What is expected -
Return the listing beneath precisely, with every line intact.

*** Block opens ***

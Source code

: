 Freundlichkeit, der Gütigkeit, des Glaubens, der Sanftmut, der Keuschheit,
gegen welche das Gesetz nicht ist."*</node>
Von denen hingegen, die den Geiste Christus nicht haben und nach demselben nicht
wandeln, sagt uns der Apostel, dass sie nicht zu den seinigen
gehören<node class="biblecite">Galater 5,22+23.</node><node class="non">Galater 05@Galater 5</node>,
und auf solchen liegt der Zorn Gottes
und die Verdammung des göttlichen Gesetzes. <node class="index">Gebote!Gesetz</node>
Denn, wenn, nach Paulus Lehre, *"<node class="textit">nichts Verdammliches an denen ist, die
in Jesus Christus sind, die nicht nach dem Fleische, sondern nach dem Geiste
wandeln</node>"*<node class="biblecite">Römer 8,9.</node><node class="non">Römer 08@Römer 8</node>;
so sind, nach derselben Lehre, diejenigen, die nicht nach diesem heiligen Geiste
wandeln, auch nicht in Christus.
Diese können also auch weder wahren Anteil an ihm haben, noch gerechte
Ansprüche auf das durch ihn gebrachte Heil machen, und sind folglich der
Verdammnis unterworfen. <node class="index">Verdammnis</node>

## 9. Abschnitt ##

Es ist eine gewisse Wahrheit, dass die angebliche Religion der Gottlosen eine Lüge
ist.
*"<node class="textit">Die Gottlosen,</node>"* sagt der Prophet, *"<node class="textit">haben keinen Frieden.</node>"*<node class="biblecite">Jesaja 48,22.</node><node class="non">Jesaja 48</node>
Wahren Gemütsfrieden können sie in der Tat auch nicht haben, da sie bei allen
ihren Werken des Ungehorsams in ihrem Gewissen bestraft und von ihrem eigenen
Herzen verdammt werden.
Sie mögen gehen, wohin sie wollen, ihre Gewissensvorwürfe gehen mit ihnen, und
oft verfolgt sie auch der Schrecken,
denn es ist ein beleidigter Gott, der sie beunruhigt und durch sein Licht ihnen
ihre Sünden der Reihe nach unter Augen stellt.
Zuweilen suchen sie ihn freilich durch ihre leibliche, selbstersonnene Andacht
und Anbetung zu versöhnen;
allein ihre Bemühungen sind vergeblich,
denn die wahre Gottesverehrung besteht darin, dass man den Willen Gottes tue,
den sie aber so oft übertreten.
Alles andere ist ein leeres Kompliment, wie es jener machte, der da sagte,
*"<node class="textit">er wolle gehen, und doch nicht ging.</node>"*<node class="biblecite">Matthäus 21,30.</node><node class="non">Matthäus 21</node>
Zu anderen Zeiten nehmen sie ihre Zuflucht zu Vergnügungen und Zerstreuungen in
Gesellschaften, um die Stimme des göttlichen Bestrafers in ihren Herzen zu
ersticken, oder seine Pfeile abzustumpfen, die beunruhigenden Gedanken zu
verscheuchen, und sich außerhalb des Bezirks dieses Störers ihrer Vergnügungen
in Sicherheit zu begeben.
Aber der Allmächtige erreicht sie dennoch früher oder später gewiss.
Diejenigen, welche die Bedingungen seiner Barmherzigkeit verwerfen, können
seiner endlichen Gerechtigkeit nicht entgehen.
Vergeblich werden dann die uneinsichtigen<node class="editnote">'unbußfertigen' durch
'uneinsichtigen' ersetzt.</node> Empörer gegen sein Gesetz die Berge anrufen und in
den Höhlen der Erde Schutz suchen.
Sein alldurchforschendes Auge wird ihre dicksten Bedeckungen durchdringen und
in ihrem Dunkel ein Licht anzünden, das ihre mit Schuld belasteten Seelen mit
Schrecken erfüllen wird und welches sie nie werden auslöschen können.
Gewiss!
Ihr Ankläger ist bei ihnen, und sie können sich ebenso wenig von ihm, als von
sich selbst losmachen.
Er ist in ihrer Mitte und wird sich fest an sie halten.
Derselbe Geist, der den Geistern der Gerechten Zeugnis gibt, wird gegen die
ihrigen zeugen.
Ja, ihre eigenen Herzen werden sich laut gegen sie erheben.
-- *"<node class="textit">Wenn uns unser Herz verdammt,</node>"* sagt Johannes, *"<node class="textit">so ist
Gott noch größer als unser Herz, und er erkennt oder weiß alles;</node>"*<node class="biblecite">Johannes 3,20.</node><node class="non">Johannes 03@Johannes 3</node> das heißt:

*** Block closes ***

Result of this task -
Source code

: Freundlichkeit, der Gütigkeit, des Glaubens, der Sanftmut, der Keuschheit,
gegen welche das Gesetz nicht ist."*</node>
Von denen hingegen, die den Geiste Christus nicht haben und nach demselben nicht
wandeln, sagt uns der Apostel, dass sie nicht zu den seinigen
gehören<node class="biblecite">Galater 5,22+23.</node><node class="non">Galater 05@Galater 5</node>,
und auf solchen liegt der Zorn Gottes
und die Verdammung des göttlichen Gesetzes. <node class="index">Gebote!Gesetz</node>
Denn, wenn, nach Paulus Lehre, *"<node class="textit">nichts Verdammliches an denen ist, die
in Jesus Christus sind, die nicht nach dem Fleische, sondern nach dem Geiste
wandeln</node>"*<node class="biblecite">Römer 8,9.</node><node class="non">Römer 08@Römer 8</node>;
so sind, nach derselben Lehre, diejenigen, die nicht nach diesem heiligen Geiste
wandeln, auch nicht in Christus.
Diese können also auch weder wahren Anteil an ihm haben, noch gerechte
Ansprüche auf das durch ihn gebrachte Heil machen, und sind folglich der
Verdammnis unterworfen. <node class="index">Verdammnis</node>

## 9. Abschnitt ##

Es ist eine gewisse Wahrheit, dass die angebliche Religion der Gottlosen eine Lüge
ist.
*"<node class="textit">Die Gottlosen,</node>"* sagt der Prophet, *"<node class="textit">haben keinen Frieden.</node>"*<node class="biblecite">Jesaja 48,22.</node><node class="non">Jesaja 48</node>
Wahren Gemütsfrieden können sie in der Tat auch nicht haben, da sie bei allen
ihren Werken des Ungehorsams in ihrem Gewissen bestraft und von ihrem eigenen
Herzen verdammt werden.
Sie mögen gehen, wohin sie wollen, ihre Gewissensvorwürfe gehen mit ihnen, und
oft verfolgt sie auch der Schrecken,
denn es ist ein beleidigter Gott, der sie beunruhigt und durch sein Licht ihnen
ihre Sünden der Reihe nach unter Augen stellt.
Zuweilen suchen sie ihn freilich durch ihre leibliche, selbstersonnene Andacht
und Anbetung zu versöhnen;
allein ihre Bemühungen sind vergeblich,
denn die wahre Gottesverehrung besteht darin, dass man den Willen Gottes tue,
den sie aber so oft übertreten.
Alles andere ist ein leeres Kompliment, wie es jener machte, der da sagte,
*"<node class="textit">er wolle gehen, und doch nicht ging.</node>"*<node class="biblecite">Matthäus 21,30.</node><node class="non">Matthäus 21</node>
Zu anderen Zeiten nehmen sie ihre Zuflucht zu Vergnügungen und Zerstreuungen in
Gesellschaften, um die Stimme des göttlichen Bestrafers in ihren Herzen zu
ersticken, oder seine Pfeile abzustumpfen, die beunruhigenden Gedanken zu
verscheuchen, und sich außerhalb des Bezirks dieses Störers ihrer Vergnügungen
in Sicherheit zu begeben.
Aber der Allmächtige erreicht sie dennoch früher oder später gewiss.
Diejenigen, welche die Bedingungen seiner Barmherzigkeit verwerfen, können
seiner endlichen Gerechtigkeit nicht entgehen.
Vergeblich werden dann die uneinsichtigen<node class="editnote">'unbußfertigen' durch
'uneinsichtigen' ersetzt.</node> Empörer gegen sein Gesetz die Berge anrufen und in
den Höhlen der Erde Schutz suchen.
Sein alldurchforschendes Auge wird ihre dicksten Bedeckungen durchdringen und
in ihrem Dunkel ein Licht anzünden, das ihre mit Schuld belasteten Seelen mit
Schrecken erfüllen wird und welches sie nie werden auslöschen können.
Gewiss!
Ihr Ankläger ist bei ihnen, und sie können sich ebenso wenig von ihm, als von
sich selbst losmachen.
Er ist in ihrer Mitte und wird sich fest an sie halten.
Derselbe Geist, der den Geistern der Gerechten Zeugnis gibt, wird gegen die
ihrigen zeugen.
Ja, ihre eigenen Herzen werden sich laut gegen sie erheben.
-- *"<node class="textit">Wenn uns unser Herz verdammt,</node>"* sagt Johannes, *"<node class="textit">so ist
Gott noch größer als unser Herz, und er erkennt oder weiß alles;</node>"*<node class="biblecite">Johannes 3,20.</node><node class="non">Johannes 03@Johannes 3</node> das heißt:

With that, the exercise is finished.